Pour One Down
in the last of the sun's dying rays
on one of those long drawn out autumn days
we pour one down
for our friends underground
we filled our glasses up with champagne
and we tried to make merry but it felt so strange
as we poured one down
for our friends underground
the sky starts to darken between the low boughs
blood-red leaves form piles in the aisles
between the spruce trees
and we've got each other
at least for now
we stand at the cusp of the gathering dark
at the edge of the woods at the brink of our hearts
we clink glasses and clasp hands
in the lingering warmth
i look to you and you give me a smile that says
don't worry babe you've got me for a while
here between sunset spruce trees and earth
the stars are all hidden by banks of blue clouds
blood-red leaves form piles in the aisles
between the spruce trees
and we've got each other
at least for now
Time for some real talk, people. REAL. TALK. I have a lot of problems with the lyrics of this song. Not all of them - I think most of them are quite good, which is why the part that bothers me is such a problem. "Pour one down for our friends underground"? This is... not my fave. I console myself with the knowledge that publishing all my thoughts and feelings and melodies for a decade is extremely brave, and that I'm a hero for doing it. Additionally, this song includes the phrase "at the brink of our hearts" which is how I feel all the damn time, so it's worth it for that.
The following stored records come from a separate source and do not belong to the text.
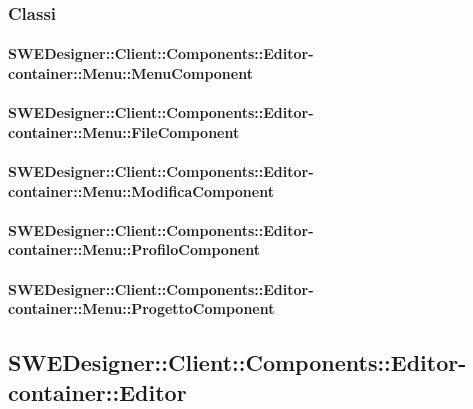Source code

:           \subsubsection{Classi}
          
          	\paragraph{SWEDesigner::Client::Components::Editor-container::Menu::MenuComponent}
				
				
          	\paragraph{SWEDesigner::Client::Components::Editor-container::Menu::FileComponent}
				
				
          	\paragraph{SWEDesigner::Client::Components::Editor-container::Menu::ModificaComponent}
				
				
          	\paragraph{SWEDesigner::Client::Components::Editor-container::Menu::ProfiloComponent}
				
				
          	\paragraph{SWEDesigner::Client::Components::Editor-container::Menu::ProgettoComponent}
				
				
	\subsection{SWEDesigner::Client::Components::Editor-container::Editor}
When I was growing up on Willowbrae Farm, my younger sister Fiona had a dog named Jamie. He was a Good Dog. He was some type of mutt, and because I don't know from dogs, I can't even tell you what kind of breeds were mixed in there. Some day, when I'm a better, more sensitive writer, I'll be able to set down in words how much Jamie and Fiona meant to each other. My sister did not always have an easy time of it in public school. She wanted to move and dance and laugh and explore, and teachers kept telling her to sit down and shut up. Being with Jamie was an obvious relief for Fiona, and all through her teen years, they made each other very happy.
But of course, all good things come to an end and even the very best, most wonderful dogs die (because life is a vale of tears and everything is completely unfair) and Jamie died in 2010. My god, when I found out that Jamie had died, I cried for an entire day, I was so distraught. I made a special trip down to my parents' house to honour his life and drink champagne with my sister. And we stood in the woods surrounding the little pond out the back, and I recited some lines from Disney's The Fox and the Hound and we cried and cried. We cried because Jamie was gone, and what an excellent, excellent dog he was, but also because we knew that we would all have to die someday, and leave each other. No more champagne and sunsets.
Maybe someday I'll rewrite the parts of this that make me cringe, so I can enjoy performing this sad, pretty ode to grieving.